Last year's J-Bay wildcard Dylan Lightfoot on the effectiveness of the Great White deterrent… 

I’ve never, ever, wanted to wet a rail at J-Bay, in a country where Great Whites have been protected since 1991.

Sharks? Who needs ’em?

I’ve also struck the south-west corner of Australia and anywhere from Ballina to Byron Bay off my list of places to surf. Visit, sure. I like to surf but I also like to breathe air and walk on two lil legs.

But, on that final day of the J-Bay Open, with fast runners hitting the reef just so, backing off enough to strike a lip or get theatrical with an open-face cutdown, I started thinking, maybe the shark thing ain’t so bad there. I could always crawl onto the rocks if I saw a fin too close.

And, then, Mick.

And it reminded me of the fatal attack there in 2013 when 74-year-old swimmer Burgert Van De Westhuizen, who’d swum the same lineup, same route for the previous 20 years, was hit by a White so big it looked it was two of ’em and dragged out into deep water. A local surfer was in a sea kayak and belted the shark over and over with his paddle but it wouldn’t release the body.

And it reminded me of the time the local surfer, Warren Dean, who used to beat Andy Irons at J-Bay every year, was bumped by a Great White in the same way as Mick (but no cameras).

And when Taj Burrow was terrorised by a metre-high fin during the event there in 2003.

And I wondered, how does it affect a surfer, a very good surfer, someone who’s made surfing their job, who actually lives in Jeffreys Bay? Do they just hang up the spurs?

I called last year’s J-Bay Open wildcard and WSQ surfer, Dylan Lightfoot, for his angle.

BeachGrit: Where were you when the shark hit Mick? 

Dylan: I’d got on a flight the day before the final and I saw it for the first time the next day. It was wild. But, to be honest, the shark didn’t show any intent to bite him. It just came to check him out, got caught in his leash, and took off. If it was going to bite him, it would’ve just taken him.

BeachGrit: How does it affect you, as a local there? 

Dylan: There’s sharks there all the time. I couldn’t be bothered.

BeachGrit: What are your experiences with sharks there? 
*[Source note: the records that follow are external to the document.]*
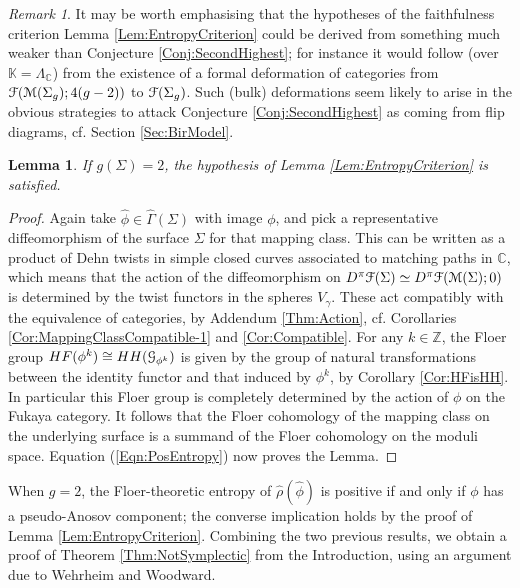 \documentclass[reqno,10pt]{amsart}
\numberwithin{equation}{section}
\newcommand{\bC}{{\mathbb C}}
\newcommand{\bK}{{\mathbb K}}
\newcommand{\bZ}{{\mathbb Z}}
\newcommand{\scrG}{\EuScript{G}}
\newcommand{\scrF}{\EuScript{F}}
\newcommand{\scrM}{\EuScript{M}}
\newtheorem{Lemma}[thm]{Lemma}
\theoremstyle{remark}
\newtheorem{Remark}[thm]{Remark}
\begin{document}
\begin{Remark}
It may be worth emphasising that the hypotheses of the faithfulness criterion Lemma \ref{Lem:EntropyCriterion} could be derived from something much weaker than Conjecture \ref{Conj:SecondHighest};  for instance it would follow (over $\bK = \Lambda_{\bC}$) from the existence of a formal deformation of categories from $\scrF(\scrM(\Sigma_g);4(g-2))$ to $\scrF(\Sigma_g)$. Such (bulk) deformations seem likely to arise in the obvious strategies to attack Conjecture \ref{Conj:SecondHighest} as coming from flip diagrams, cf. Section \ref{Sec:BirModel}. 
\end{Remark}

\begin{Lemma} \label{Lem:Genus2Case}
If $g(\Sigma) =2$, the hypothesis of Lemma \ref{Lem:EntropyCriterion} is satisfied.
\end{Lemma}

\begin{proof}
Again take $\hat\phi \in \widehat{\Gamma}(\Sigma)$ with image $\phi$, and pick a representative  diffeomorphism of the surface $\Sigma$ for that mapping class.  This can be written as a product of Dehn twists in simple closed curves associated to matching paths in $\bC$, which means that the action of the diffeomorphism on $D^{\pi}\scrF(\Sigma) \simeq D^{\pi}\scrF(\scrM(\Sigma);0)$ is determined by the twist functors in the spheres $V_{\gamma}$.  These act compatibly with the equivalence of categories, by Addendum \ref{Thm:Action}, cf. Corollaries \ref{Cor:MappingClassCompatible-1} and \ref{Cor:Compatible}. For any $k\in \bZ$, the Floer group $HF(\phi^k) \cong HH(\scrG_{\phi^k})$ is given by the group of natural transformations between the identity functor and that induced by $\phi^k$, by Corollary \ref{Cor:HFisHH}.   In particular this Floer group is completely determined by the action of $\phi$ on the Fukaya category.  It follows that  the Floer cohomology of the mapping class on the underlying surface is a summand of the Floer cohomology on the moduli space. Equation (\ref{Eqn:PosEntropy}) now proves the Lemma.  \end{proof}

When $g=2$, the Floer-theoretic entropy of $\hat\rho(\hat\phi)$ is positive if and only if $\phi$ has a pseudo-Anosov component; the converse implication holds by the proof of Lemma \ref{Lem:EntropyCriterion}.  Combining the two previous results, we obtain a proof of Theorem \ref{Thm:NotSymplectic} from the Introduction, using an argument due to Wehrheim and Woodward.
\end{document}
Dylan: I’ve seen a shark cruise the Supers lineup, not even five metres away from me, just cruising, taking it easy. What was scary was when the swimmer was taken and properly eaten two years ago and the shark wouldn’t let go of the corpse. Ya. That was scary. They’re out there and you have to be on the lookout, for sure.

BeachGrit: Y’still going to hit the lineup for earlies?
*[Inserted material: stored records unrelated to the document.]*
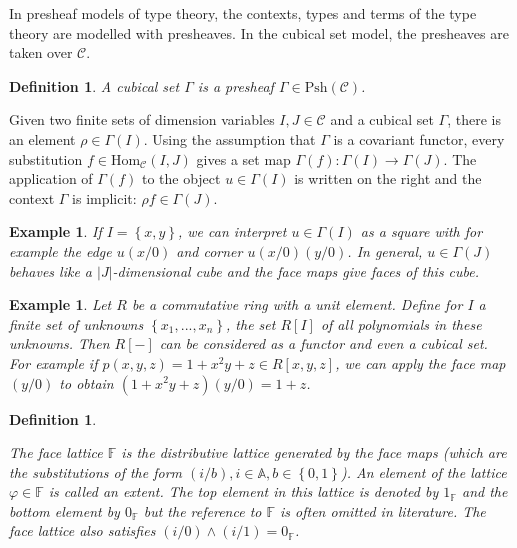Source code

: \documentclass[11pt,a4paper,twoside,xetex,draft]{book}
\newcommand{\keyword}[1]{\emph{#1}\index{#1}}
\newtheorem{definition}[theorem]{Definition}
\newtheorem{example}[theorem]{Example}
\newcommand{\Psh}[1]{\text{Psh}\left(#1\right)}
\newcommand{\homo}[3]{\text{Hom}_{#1}\left(#2,#3\right)}
\begin{document}
In presheaf models of type theory, the contexts, types and terms of the type theory are modelled with presheaves. In the cubical set model, the presheaves are taken over $\mathcal{C}$.

\begin{definition}\label{cubset}
A \keyword{cubical set} $\Gamma$ is a presheaf $\Gamma \in \Psh{\mathcal{C}}$.
\end{definition}

Given two finite sets of dimension variables $I,J \in \mathcal{C}$ and a cubical set $\Gamma$,
there is an element $\rho \in \Gamma (I)$. Using the assumption that $\Gamma$ 
is a covariant functor, every substitution $f \in \homo{\mathcal{C}}{I}{J}$ gives a set map $\Gamma (f) : \Gamma (I) \rightarrow \Gamma (J)$. 
The application of $\Gamma(f)$ to the object $u \in \Gamma (I)$ is written on the right and the context $\Gamma$ is implicit: $\rho f \in \Gamma(J)$. 

\begin{example}
If $I = \left\{x,y \right\}$, we can interpret $u \in \Gamma(I)$ as a square with for example the edge $u(x/0)$ and corner $u(x/0)(y/0)$. In general, $u\in \Gamma (J)$ behaves like a $|J|$-dimensional cube and the face maps give faces of this cube.
\end{example}

\begin{example}
Let $R$ be a commutative ring with a unit element. Define for $I$ a finite set of unknowns $\left\{x_1 , ..., x_n \right\}$, the set $R[I]$ of all polynomials in these unknowns. Then $R[-]$ can be considered as a functor and even a cubical set. For example if $p(x,y,z) = 1 + x^2y +z \in R[x,y,z]$, we can apply the face map $(y/0)$ to obtain $(1+x^2 y +z ) (y/0) = 1+z$.
\end{example}


\begin{definition}\label{facelattice}

The \keyword{face lattice} $\mathbb{F}$ is the distributive lattice generated by the face maps (which are the substitutions of the form $(i/b), i\in \mathbb{A}, b \in \left\{ 0,1 \right\}$). An element of the lattice $\varphi \in \mathbb{F}$ is called an \keyword{extent}. The top element in this lattice is denoted by $1_{\mathbb{F}}$ and the bottom element by $0_{\mathbb{F}}$ but the reference to $\mathbb{F}$ is often omitted in literature. The face lattice also satisfies $(i/0) \wedge (i/1) = 0_{\mathbb{F}}$. 
\end{definition}
\end{document}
Dylan: I don’t think it will. Both shark incidents we’ve had in Jefreys Bay have both been around lunch time or towards the evening. I feel those late evening surfs are the most sketchy for sharks.

BeachGrit: And, therefore, no more lates?
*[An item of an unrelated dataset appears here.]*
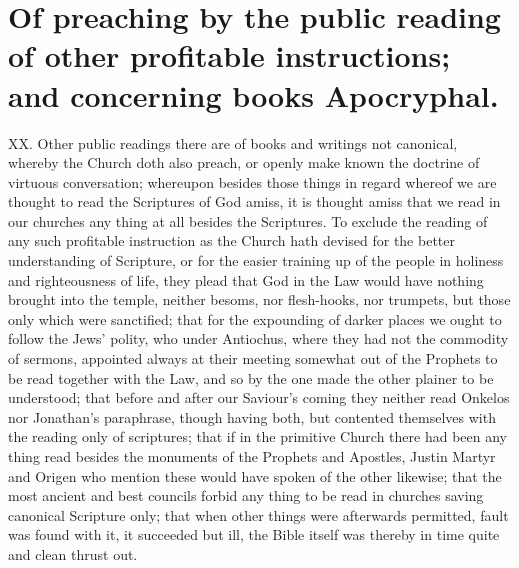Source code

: \section*{Of preaching by the public reading of other profitable instructions; and concerning books Apocryphal.}
XX. Other public readings there are of books and writings not canonical, whereby the Church doth also preach, or openly  make known the doctrine of virtuous conversation; whereupon besides those things in regard whereof we are thought to read the Scriptures of God amiss, it is thought amiss that we read in our churches any thing at all besides the Scriptures. To exclude the reading of any such profitable instruction as the Church hath devised for the better understanding of Scripture, or for the easier training up of the people in holiness and righteousness of life, they plead that God in the Law would have nothing brought into the temple, neither besoms, nor flesh-hooks, nor trumpets, but those only which were sanctified; that for the expounding of darker places we ought to follow the Jews’ polity, who under Antiochus, where they  had not the commodity of sermons, appointed always at their meeting somewhat out of the Prophets to be read together with the Law, and so by the one made the other plainer to be understood; that before and after our Saviour’s coming they neither read Onkelos nor Jonathan’s paraphrase, though having both, but contented themselves with the reading only of scriptures; that if in the primitive Church there had been any thing read besides the monuments of the Prophets and Apostles, Justin Martyr and Origen who mention these would have spoken of the other likewise; that the most ancient and best councils forbid any thing to be read in churches saving canonical Scripture only; that when other things were afterwards permitted, fault was found with it, it succeeded but ill, the Bible itself was thereby in time quite and clean thrust out.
Dylan: Definitely. Especially if something does happen and it’s getting dark and no one will be able to help you out.

BeachGrit: What’s the mood like among your pals and the rest of the locals? 

Dylan: A lot of people were very shaken up. My Dad is neurotic about sharks so for him to see that he was pretty disturbed. I still don’t think it’ll stop us from surfing at Supers. My mates and I joke that it was the best way to deter crowds from coming to J-Bay.

BeachGrit: When I interviewed you last year, you spoke about the White cruising the lineup a couple of months before the event and how everyone at Supers climbed up onto the rocks. And you got circled in Durban, too. What happened in that instance?

Dylan: Ha ha ha! Yeah! That was the last time I saw a shark out there. I’ve been circled up the west coast, about two hours past Cape Town. I was surfing a beachie with my mate and my brother, water was not deeper than head height, it was murky and it was a dark cloudy day. This was also in the evening. My mate had just caught a wave and my brother was hanging on the inside so I was out the back alone. And this shark, not big, about two metres, came from the right, shooting past me and it turned around and came from the opposite side and started to circle me in a fast and aggressive way. Luckily, a wave popped up and I caught it in.

BeachGrit: How do you deal with the real possibility of getting hit one day?

Dylan: I don’t think about it. You have to be vigilant and hope that nothing happens. But, I suppose, if you had to be bitten, at least you were doing something that you loved. So it’s worth the risk in the end.